Reproduce precisely the lines of the listing below, starting with the line that contains "b \leftarrow b + \eta y_j" and stopping after the line that contains "[^1]:不同的初值可能导致最后的超平面不同"; include nothing else.

═══

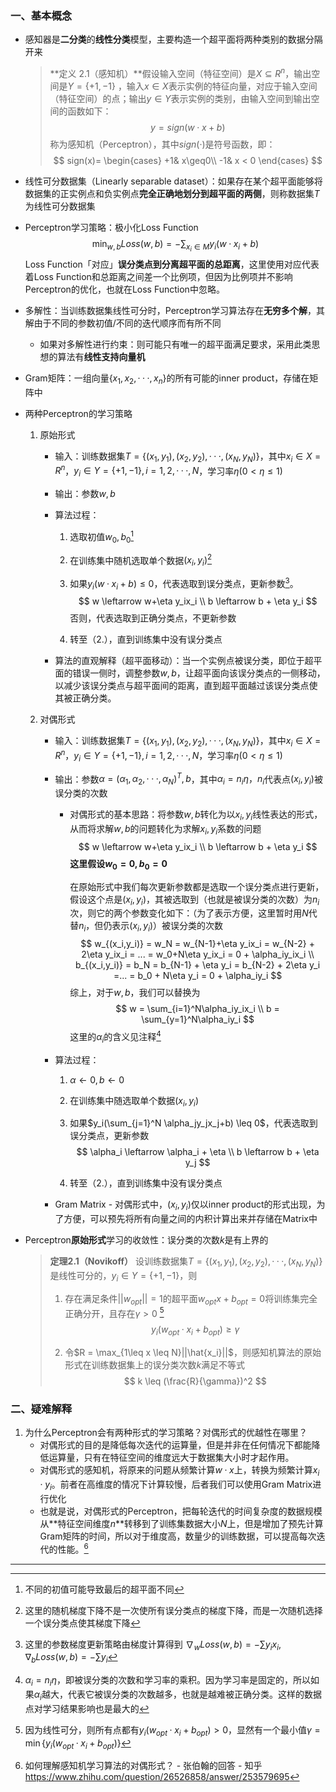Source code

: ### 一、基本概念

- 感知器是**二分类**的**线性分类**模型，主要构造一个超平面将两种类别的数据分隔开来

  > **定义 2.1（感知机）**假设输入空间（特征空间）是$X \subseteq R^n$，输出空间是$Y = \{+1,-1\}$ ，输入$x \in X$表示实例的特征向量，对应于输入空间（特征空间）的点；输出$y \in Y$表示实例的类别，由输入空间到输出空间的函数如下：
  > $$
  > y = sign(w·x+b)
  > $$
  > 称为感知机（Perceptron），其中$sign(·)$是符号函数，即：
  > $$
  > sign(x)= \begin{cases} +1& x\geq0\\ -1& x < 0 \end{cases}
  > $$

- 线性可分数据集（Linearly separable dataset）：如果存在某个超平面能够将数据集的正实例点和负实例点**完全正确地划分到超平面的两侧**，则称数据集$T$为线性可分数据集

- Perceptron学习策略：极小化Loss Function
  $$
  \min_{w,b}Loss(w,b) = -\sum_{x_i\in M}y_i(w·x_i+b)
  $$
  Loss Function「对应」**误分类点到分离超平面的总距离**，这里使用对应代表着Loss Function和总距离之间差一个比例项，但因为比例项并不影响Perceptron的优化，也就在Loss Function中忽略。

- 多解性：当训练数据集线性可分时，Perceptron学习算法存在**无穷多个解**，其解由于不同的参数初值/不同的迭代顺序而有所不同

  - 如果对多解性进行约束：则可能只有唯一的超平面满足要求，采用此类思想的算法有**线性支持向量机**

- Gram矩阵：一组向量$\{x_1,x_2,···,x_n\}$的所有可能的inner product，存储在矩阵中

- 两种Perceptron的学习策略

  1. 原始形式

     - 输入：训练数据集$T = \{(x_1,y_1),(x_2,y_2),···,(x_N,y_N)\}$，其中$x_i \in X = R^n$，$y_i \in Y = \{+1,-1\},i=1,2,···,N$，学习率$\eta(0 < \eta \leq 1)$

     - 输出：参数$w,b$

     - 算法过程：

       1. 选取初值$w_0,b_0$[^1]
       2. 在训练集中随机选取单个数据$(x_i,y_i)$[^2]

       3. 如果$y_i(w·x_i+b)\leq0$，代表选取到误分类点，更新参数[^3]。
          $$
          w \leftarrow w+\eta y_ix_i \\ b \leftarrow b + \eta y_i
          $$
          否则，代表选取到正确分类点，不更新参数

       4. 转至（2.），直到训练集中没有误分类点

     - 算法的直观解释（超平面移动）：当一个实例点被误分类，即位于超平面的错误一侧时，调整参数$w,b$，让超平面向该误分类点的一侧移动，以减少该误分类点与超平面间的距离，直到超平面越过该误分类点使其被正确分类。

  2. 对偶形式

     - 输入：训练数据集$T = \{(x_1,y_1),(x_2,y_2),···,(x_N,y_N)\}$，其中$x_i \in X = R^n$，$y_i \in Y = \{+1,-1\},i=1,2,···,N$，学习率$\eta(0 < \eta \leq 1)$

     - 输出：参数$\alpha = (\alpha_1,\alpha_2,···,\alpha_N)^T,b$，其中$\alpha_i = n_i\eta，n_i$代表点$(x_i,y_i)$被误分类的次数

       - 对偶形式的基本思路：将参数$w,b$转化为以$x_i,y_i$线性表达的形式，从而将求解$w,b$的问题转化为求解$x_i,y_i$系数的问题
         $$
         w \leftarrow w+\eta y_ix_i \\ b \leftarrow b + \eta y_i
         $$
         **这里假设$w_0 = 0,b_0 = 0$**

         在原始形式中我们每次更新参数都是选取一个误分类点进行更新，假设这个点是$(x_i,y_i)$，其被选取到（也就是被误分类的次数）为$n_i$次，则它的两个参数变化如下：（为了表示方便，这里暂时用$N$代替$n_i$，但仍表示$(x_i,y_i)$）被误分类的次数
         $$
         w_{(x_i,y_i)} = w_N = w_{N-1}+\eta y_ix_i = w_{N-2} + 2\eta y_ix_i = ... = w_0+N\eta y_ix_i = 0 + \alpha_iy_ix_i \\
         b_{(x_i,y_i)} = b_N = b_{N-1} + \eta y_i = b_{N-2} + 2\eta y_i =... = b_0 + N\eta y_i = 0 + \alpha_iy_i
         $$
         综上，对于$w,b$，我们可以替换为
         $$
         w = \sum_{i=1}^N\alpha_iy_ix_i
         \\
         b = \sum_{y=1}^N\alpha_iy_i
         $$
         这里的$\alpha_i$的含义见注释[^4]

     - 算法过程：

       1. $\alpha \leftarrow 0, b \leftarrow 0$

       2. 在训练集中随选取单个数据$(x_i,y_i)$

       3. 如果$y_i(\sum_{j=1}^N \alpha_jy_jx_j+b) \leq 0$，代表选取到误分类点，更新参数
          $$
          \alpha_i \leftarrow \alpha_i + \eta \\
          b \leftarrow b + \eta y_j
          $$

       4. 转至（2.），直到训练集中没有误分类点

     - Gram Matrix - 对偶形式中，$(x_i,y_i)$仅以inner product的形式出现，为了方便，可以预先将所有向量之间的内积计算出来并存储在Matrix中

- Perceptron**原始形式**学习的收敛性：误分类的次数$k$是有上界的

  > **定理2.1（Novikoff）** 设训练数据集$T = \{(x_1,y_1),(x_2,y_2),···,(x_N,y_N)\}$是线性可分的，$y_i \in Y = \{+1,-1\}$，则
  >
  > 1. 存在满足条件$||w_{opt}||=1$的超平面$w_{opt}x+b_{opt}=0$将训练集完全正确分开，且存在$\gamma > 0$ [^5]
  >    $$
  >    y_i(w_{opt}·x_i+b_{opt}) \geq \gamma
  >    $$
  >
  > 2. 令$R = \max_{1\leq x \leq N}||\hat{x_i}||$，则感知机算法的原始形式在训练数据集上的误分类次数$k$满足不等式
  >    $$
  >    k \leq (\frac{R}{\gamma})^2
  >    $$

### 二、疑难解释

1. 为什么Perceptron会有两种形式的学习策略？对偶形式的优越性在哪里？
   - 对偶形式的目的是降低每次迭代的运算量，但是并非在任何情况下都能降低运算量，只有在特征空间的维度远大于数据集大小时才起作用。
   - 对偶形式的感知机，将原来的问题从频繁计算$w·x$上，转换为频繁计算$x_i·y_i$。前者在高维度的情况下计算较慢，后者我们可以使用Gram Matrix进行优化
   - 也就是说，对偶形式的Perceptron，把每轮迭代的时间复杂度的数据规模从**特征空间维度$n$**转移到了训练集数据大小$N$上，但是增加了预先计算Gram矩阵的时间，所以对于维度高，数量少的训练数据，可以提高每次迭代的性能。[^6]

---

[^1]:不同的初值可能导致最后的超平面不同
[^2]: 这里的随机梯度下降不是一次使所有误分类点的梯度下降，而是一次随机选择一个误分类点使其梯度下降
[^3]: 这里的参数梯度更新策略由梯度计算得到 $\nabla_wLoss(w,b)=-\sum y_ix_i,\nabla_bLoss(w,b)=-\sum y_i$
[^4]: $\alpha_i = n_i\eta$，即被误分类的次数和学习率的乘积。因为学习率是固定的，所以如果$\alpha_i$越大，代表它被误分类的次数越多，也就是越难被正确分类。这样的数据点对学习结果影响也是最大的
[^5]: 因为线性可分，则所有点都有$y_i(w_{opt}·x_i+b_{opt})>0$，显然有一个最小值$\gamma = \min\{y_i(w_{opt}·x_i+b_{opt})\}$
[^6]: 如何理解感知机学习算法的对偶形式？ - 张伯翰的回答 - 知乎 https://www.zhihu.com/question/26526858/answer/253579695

═══

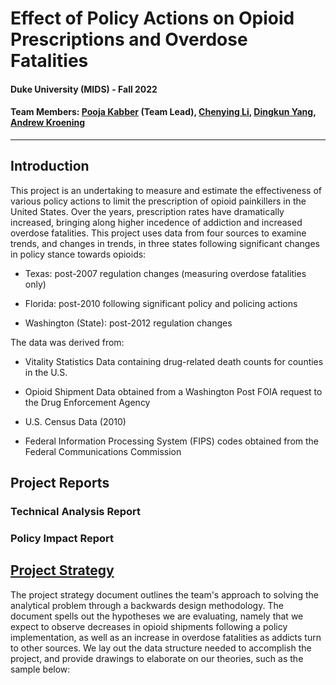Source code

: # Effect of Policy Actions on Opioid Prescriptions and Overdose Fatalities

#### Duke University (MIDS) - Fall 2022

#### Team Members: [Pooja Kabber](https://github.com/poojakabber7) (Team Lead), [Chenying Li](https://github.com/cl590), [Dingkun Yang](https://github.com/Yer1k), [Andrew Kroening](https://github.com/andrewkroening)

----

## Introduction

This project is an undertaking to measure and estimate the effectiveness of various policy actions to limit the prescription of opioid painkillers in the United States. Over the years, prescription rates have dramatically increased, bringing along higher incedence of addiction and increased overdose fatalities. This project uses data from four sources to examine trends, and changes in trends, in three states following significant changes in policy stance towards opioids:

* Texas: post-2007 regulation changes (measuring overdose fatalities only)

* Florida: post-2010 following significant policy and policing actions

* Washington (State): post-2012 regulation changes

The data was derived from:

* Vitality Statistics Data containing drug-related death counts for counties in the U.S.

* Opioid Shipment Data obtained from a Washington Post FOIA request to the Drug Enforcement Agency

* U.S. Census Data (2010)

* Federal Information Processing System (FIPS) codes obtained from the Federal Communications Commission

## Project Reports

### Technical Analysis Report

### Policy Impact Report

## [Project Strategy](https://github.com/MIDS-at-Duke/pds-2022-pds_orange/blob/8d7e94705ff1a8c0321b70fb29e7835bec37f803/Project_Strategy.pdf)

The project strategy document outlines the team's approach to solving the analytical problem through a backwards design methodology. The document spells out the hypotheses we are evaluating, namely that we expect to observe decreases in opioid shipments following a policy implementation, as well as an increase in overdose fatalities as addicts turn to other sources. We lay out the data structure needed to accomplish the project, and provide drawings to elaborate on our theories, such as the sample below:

═══

### Answer to this problem
          b \leftarrow b + \eta y_j
          $$

       4. 转至（2.），直到训练集中没有误分类点

     - Gram Matrix - 对偶形式中，$(x_i,y_i)$仅以inner product的形式出现，为了方便，可以预先将所有向量之间的内积计算出来并存储在Matrix中

- Perceptron**原始形式**学习的收敛性：误分类的次数$k$是有上界的

  > **定理2.1（Novikoff）** 设训练数据集$T = \{(x_1,y_1),(x_2,y_2),···,(x_N,y_N)\}$是线性可分的，$y_i \in Y = \{+1,-1\}$，则
  >
  > 1. 存在满足条件$||w_{opt}||=1$的超平面$w_{opt}x+b_{opt}=0$将训练集完全正确分开，且存在$\gamma > 0$ [^5]
  >    $$
  >    y_i(w_{opt}·x_i+b_{opt}) \geq \gamma
  >    $$
  >
  > 2. 令$R = \max_{1\leq x \leq N}||\hat{x_i}||$，则感知机算法的原始形式在训练数据集上的误分类次数$k$满足不等式
  >    $$
  >    k \leq (\frac{R}{\gamma})^2
  >    $$

### 二、疑难解释

1. 为什么Perceptron会有两种形式的学习策略？对偶形式的优越性在哪里？
   - 对偶形式的目的是降低每次迭代的运算量，但是并非在任何情况下都能降低运算量，只有在特征空间的维度远大于数据集大小时才起作用。
   - 对偶形式的感知机，将原来的问题从频繁计算$w·x$上，转换为频繁计算$x_i·y_i$。前者在高维度的情况下计算较慢，后者我们可以使用Gram Matrix进行优化
   - 也就是说，对偶形式的Perceptron，把每轮迭代的时间复杂度的数据规模从**特征空间维度$n$**转移到了训练集数据大小$N$上，但是增加了预先计算Gram矩阵的时间，所以对于维度高，数量少的训练数据，可以提高每次迭代的性能。[^6]

---

[^1]:不同的初值可能导致最后的超平面不同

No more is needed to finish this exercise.